_What is expected_
In the data below, find the line containing "This function always" and the line containing "should change—**that’s good.**", then reproduce them and every line between, exactly. Omit pictures.

_Supplied data_
____

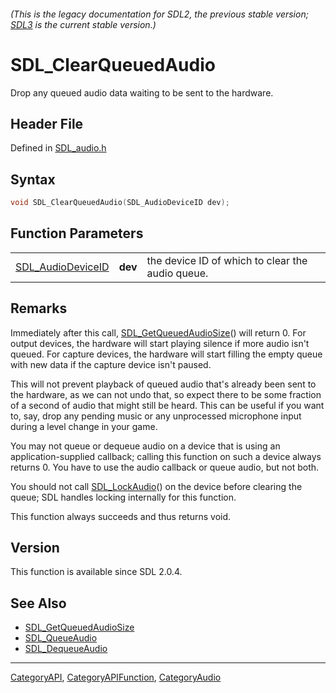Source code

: ###### (This is the legacy documentation for SDL2, the previous stable version; [SDL3](https://wiki.libsdl.org/SDL3/) is the current stable version.)
# SDL_ClearQueuedAudio

Drop any queued audio data waiting to be sent to the hardware.

## Header File

Defined in [SDL_audio.h](https://github.com/libsdl-org/SDL/blob/SDL2/include/SDL_audio.h)

## Syntax

```c
void SDL_ClearQueuedAudio(SDL_AudioDeviceID dev);
```

## Function Parameters

|                                        |         |                                                  |
| -------------------------------------- | ------- | ------------------------------------------------ |
| [SDL_AudioDeviceID](SDL_AudioDeviceID) | **dev** | the device ID of which to clear the audio queue. |

## Remarks

Immediately after this call,
[SDL_GetQueuedAudioSize](SDL_GetQueuedAudioSize)() will return 0. For
output devices, the hardware will start playing silence if more audio isn't
queued. For capture devices, the hardware will start filling the empty
queue with new data if the capture device isn't paused.

This will not prevent playback of queued audio that's already been sent to
the hardware, as we can not undo that, so expect there to be some fraction
of a second of audio that might still be heard. This can be useful if you
want to, say, drop any pending music or any unprocessed microphone input
during a level change in your game.

You may not queue or dequeue audio on a device that is using an
application-supplied callback; calling this function on such a device
always returns 0. You have to use the audio callback or queue audio, but
not both.

You should not call [SDL_LockAudio](SDL_LockAudio)() on the device before
clearing the queue; SDL handles locking internally for this function.

This function always succeeds and thus returns void.

## Version

This function is available since SDL 2.0.4.

## See Also

- [SDL_GetQueuedAudioSize](SDL_GetQueuedAudioSize)
- [SDL_QueueAudio](SDL_QueueAudio)
- [SDL_DequeueAudio](SDL_DequeueAudio)

----
[CategoryAPI](CategoryAPI), [CategoryAPIFunction](CategoryAPIFunction), [CategoryAudio](CategoryAudio)

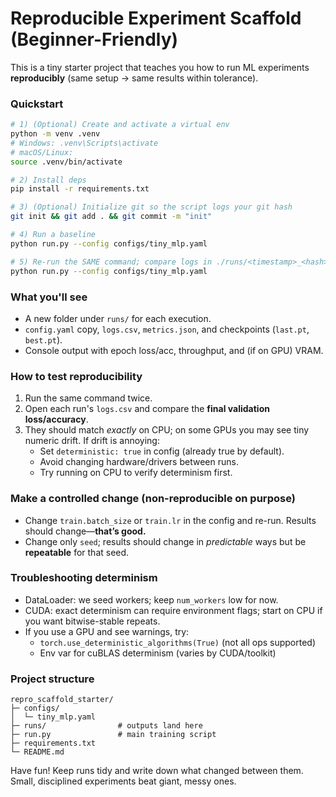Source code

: # Reproducible Experiment Scaffold (Beginner-Friendly)

This is a tiny starter project that teaches you how to run ML experiments **reproducibly** (same setup → same results within tolerance).

### Quickstart

```bash
# 1) (Optional) Create and activate a virtual env
python -m venv .venv
# Windows: .venv\Scripts\activate
# macOS/Linux:
source .venv/bin/activate

# 2) Install deps
pip install -r requirements.txt

# 3) (Optional) Initialize git so the script logs your git hash
git init && git add . && git commit -m "init"

# 4) Run a baseline
python run.py --config configs/tiny_mlp.yaml

# 5) Re-run the SAME command; compare logs in ./runs/<timestamp>_<hash>/logs.csv
python run.py --config configs/tiny_mlp.yaml
```

### What you'll see
- A new folder under `runs/` for each execution.
- `config.yaml` copy, `logs.csv`, `metrics.json`, and checkpoints (`last.pt`, `best.pt`).
- Console output with epoch loss/acc, throughput, and (if on GPU) VRAM.

### How to test reproducibility
1. Run the same command twice.  
2. Open each run's `logs.csv` and compare the **final validation loss/accuracy**.  
3. They should match *exactly* on CPU; on some GPUs you may see tiny numeric drift. If drift is annoying:
   - Set `deterministic: true` in config (already true by default).
   - Avoid changing hardware/drivers between runs.
   - Try running on CPU to verify determinism first.

### Make a controlled change (non-reproducible on purpose)
- Change `train.batch_size` or `train.lr` in the config and re-run. Results should change—**that’s good.**
- Change only `seed`; results should change in *predictable* ways but be **repeatable** for that seed.

### Troubleshooting determinism
- DataLoader: we seed workers; keep `num_workers` low for now.
- CUDA: exact determinism can require environment flags; start on CPU if you want bitwise-stable repeats.
- If you use a GPU and see warnings, try:
  - `torch.use_deterministic_algorithms(True)` (not all ops supported)
  - Env var for cuBLAS determinism (varies by CUDA/toolkit)

### Project structure
```
repro_scaffold_starter/
├─ configs/
│  └─ tiny_mlp.yaml
├─ runs/                # outputs land here
├─ run.py               # main training script
├─ requirements.txt
└─ README.md
```

Have fun! Keep runs tidy and write down what changed between them. Small, disciplined experiments beat giant, messy ones.
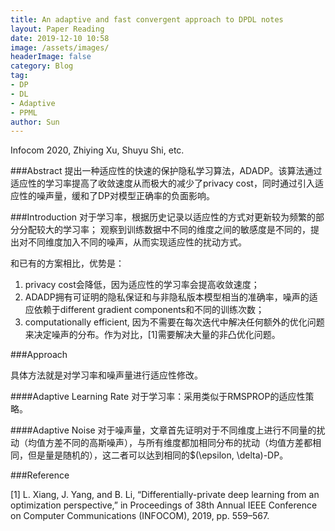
 ```yaml
---
title: An adaptive and fast convergent approach to DPDL notes
layout: Paper Reading
date: 2019-12-10 10:58
image: /assets/images/
headerImage: false
category: Blog
tag:
- DP
- DL
- Adaptive
- PPML
author: Sun
---
```


Infocom 2020, Zhiying Xu, Shuyu Shi, etc.

###Abstract
提出一种适应性的快速的保护隐私学习算法，ADADP。该算法通过适应性的学习率提高了收敛速度从而极大的减少了privacy cost，同时通过引入适应性的噪声量，缓和了DP对模型正确率的负面影响。
<!--more-->

###Introduction
对于学习率，根据历史记录以适应性的方式对更新较为频繁的部分分配较大的学习率；
观察到训练数据中不同的维度之间的敏感度是不同的，提出对不同维度加入不同的噪声，从而实现适应性的扰动方式。

和已有的方案相比，优势是：

1. privacy cost会降低，因为适应性的学习率会提高收敛速度；
2. ADADP拥有可证明的隐私保证和与非隐私版本模型相当的准确率，噪声的适应依赖于different gradient components和不同的训练次数；
3. computationally efficient, 因为不需要在每次迭代中解决任何额外的优化问题来决定噪声的分布。作为对比，[1]需要解决大量的非凸优化问题。

###Approach

具体方法就是对学习率和噪声量进行适应性修改。

####Adaptive Learning Rate
对于学习率：采用类似于RMSPROP的适应性策略。

####Adaptive Noise
对于噪声量，文章首先证明对于不同维度上进行不同量的扰动（均值方差不同的高斯噪声），与所有维度都加相同分布的扰动（均值方差都相同，但是量是随机的），这二者可以达到相同的$(\epsilon, \delta)-DP。



###Reference

[1] L. Xiang, J. Yang, and B. Li, “Differentially-private deep learning from an optimization perspective,” in Proceedings of 38th Annual IEEE Conference on Computer Communications (INFOCOM), 2019, pp. 559–567.

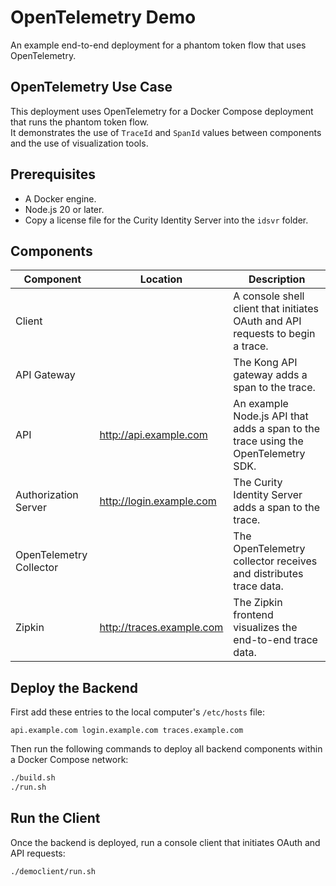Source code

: # OpenTelemetry Demo

An example end-to-end deployment for a phantom token flow that uses OpenTelemetry.

## OpenTelemetry Use Case

This deployment uses OpenTelemetry for a Docker Compose deployment that runs the phantom token flow.\
It demonstrates the use of `TraceId` and `SpanId` values between components and the use of visualization tools.

## Prerequisites

- A Docker engine.
- Node.js 20 or later.
- Copy a license file for the Curity Identity Server into the `idsvr` folder.

## Components

| Component | Location | Description |
| --------- | -------- | ----------- |
| Client | | A console shell client that initiates OAuth and API requests to begin a trace. |
| API Gateway | | The Kong API gateway adds a span to the trace. |
| API | http://api.example.com | An example Node.js API that adds a span to the trace using the OpenTelemetry SDK. |
| Authorization Server | http://login.example.com | The Curity Identity Server adds a span to the trace. |
| OpenTelemetry Collector | | The OpenTelemetry collector receives and distributes trace data. |
| Zipkin | http://traces.example.com | The Zipkin frontend visualizes the end-to-end trace data. |

## Deploy the Backend

First add these entries to the local computer's `/etc/hosts` file:

```text
api.example.com login.example.com traces.example.com
```

Then run the following commands to deploy all backend components within a Docker Compose network:

```bash
./build.sh
./run.sh
```

## Run the Client

Once the backend is deployed, run a console client that initiates OAuth and API requests:

```bash
./democlient/run.sh
```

____

_Exercise solution_
This function always succeeds and thus returns void.

## Version

This function is available since SDL 2.0.4.

## See Also

- [SDL_GetQueuedAudioSize](SDL_GetQueuedAudioSize)
- [SDL_QueueAudio](SDL_QueueAudio)
- [SDL_DequeueAudio](SDL_DequeueAudio)

----
[CategoryAPI](CategoryAPI), [CategoryAPIFunction](CategoryAPIFunction), [CategoryAudio](CategoryAudio)

Source code

: # Reproducible Experiment Scaffold (Beginner-Friendly)

This is a tiny starter project that teaches you how to run ML experiments **reproducibly** (same setup → same results within tolerance).

### Quickstart

```bash
# 1) (Optional) Create and activate a virtual env
python -m venv .venv
# Windows: .venv\Scripts\activate
# macOS/Linux:
source .venv/bin/activate

# 2) Install deps
pip install -r requirements.txt

# 3) (Optional) Initialize git so the script logs your git hash
git init && git add . && git commit -m "init"

# 4) Run a baseline
python run.py --config configs/tiny_mlp.yaml

# 5) Re-run the SAME command; compare logs in ./runs/<timestamp>_<hash>/logs.csv
python run.py --config configs/tiny_mlp.yaml
```

### What you'll see
- A new folder under `runs/` for each execution.
- `config.yaml` copy, `logs.csv`, `metrics.json`, and checkpoints (`last.pt`, `best.pt`).
- Console output with epoch loss/acc, throughput, and (if on GPU) VRAM.

### How to test reproducibility
1. Run the same command twice.  
2. Open each run's `logs.csv` and compare the **final validation loss/accuracy**.  
3. They should match *exactly* on CPU; on some GPUs you may see tiny numeric drift. If drift is annoying:
   - Set `deterministic: true` in config (already true by default).
   - Avoid changing hardware/drivers between runs.
   - Try running on CPU to verify determinism first.

### Make a controlled change (non-reproducible on purpose)
- Change `train.batch_size` or `train.lr` in the config and re-run. Results should change—**that’s good.**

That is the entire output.